### Task requirements
A word-for-word copy of the entries below is required.
[Provided records — start]
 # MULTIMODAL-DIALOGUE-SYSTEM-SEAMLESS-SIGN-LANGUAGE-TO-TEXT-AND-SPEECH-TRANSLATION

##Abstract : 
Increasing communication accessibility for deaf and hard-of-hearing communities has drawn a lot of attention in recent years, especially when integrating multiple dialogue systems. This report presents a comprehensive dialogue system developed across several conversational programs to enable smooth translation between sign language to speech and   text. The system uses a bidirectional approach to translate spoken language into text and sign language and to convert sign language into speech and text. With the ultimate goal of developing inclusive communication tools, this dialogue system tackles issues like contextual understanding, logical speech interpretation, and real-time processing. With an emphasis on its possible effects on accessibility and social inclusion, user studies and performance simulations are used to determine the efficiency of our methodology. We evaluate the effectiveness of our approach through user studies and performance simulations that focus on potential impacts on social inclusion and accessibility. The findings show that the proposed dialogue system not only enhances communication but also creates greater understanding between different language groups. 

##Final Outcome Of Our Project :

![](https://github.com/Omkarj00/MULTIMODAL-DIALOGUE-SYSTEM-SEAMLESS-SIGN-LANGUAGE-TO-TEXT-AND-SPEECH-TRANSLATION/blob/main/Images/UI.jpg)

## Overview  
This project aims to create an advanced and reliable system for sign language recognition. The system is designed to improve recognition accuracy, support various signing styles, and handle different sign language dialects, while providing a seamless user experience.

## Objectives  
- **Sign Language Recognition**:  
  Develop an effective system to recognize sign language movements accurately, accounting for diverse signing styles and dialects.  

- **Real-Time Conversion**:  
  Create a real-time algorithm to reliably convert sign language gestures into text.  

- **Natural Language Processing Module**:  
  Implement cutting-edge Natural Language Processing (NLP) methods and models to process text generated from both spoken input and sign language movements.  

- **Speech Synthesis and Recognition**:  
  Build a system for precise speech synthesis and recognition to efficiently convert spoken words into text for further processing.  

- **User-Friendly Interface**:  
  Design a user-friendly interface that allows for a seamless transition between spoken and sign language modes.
[Provided records — finish]
### Task result
 # MULTIMODAL-DIALOGUE-SYSTEM-SEAMLESS-SIGN-LANGUAGE-TO-TEXT-AND-SPEECH-TRANSLATION

##Abstract : 
Increasing communication accessibility for deaf and hard-of-hearing communities has drawn a lot of attention in recent years, especially when integrating multiple dialogue systems. This report presents a comprehensive dialogue system developed across several conversational programs to enable smooth translation between sign language to speech and   text. The system uses a bidirectional approach to translate spoken language into text and sign language and to convert sign language into speech and text. With the ultimate goal of developing inclusive communication tools, this dialogue system tackles issues like contextual understanding, logical speech interpretation, and real-time processing. With an emphasis on its possible effects on accessibility and social inclusion, user studies and performance simulations are used to determine the efficiency of our methodology. We evaluate the effectiveness of our approach through user studies and performance simulations that focus on potential impacts on social inclusion and accessibility. The findings show that the proposed dialogue system not only enhances communication but also creates greater understanding between different language groups. 

##Final Outcome Of Our Project :

![](https://github.com/Omkarj00/MULTIMODAL-DIALOGUE-SYSTEM-SEAMLESS-SIGN-LANGUAGE-TO-TEXT-AND-SPEECH-TRANSLATION/blob/main/Images/UI.jpg)

## Overview  
This project aims to create an advanced and reliable system for sign language recognition. The system is designed to improve recognition accuracy, support various signing styles, and handle different sign language dialects, while providing a seamless user experience.

## Objectives  
- **Sign Language Recognition**:  
  Develop an effective system to recognize sign language movements accurately, accounting for diverse signing styles and dialects.  

- **Real-Time Conversion**:  
  Create a real-time algorithm to reliably convert sign language gestures into text.  

- **Natural Language Processing Module**:  
  Implement cutting-edge Natural Language Processing (NLP) methods and models to process text generated from both spoken input and sign language movements.  

- **Speech Synthesis and Recognition**:  
  Build a system for precise speech synthesis and recognition to efficiently convert spoken words into text for further processing.  

- **User-Friendly Interface**:  
  Design a user-friendly interface that allows for a seamless transition between spoken and sign language modes.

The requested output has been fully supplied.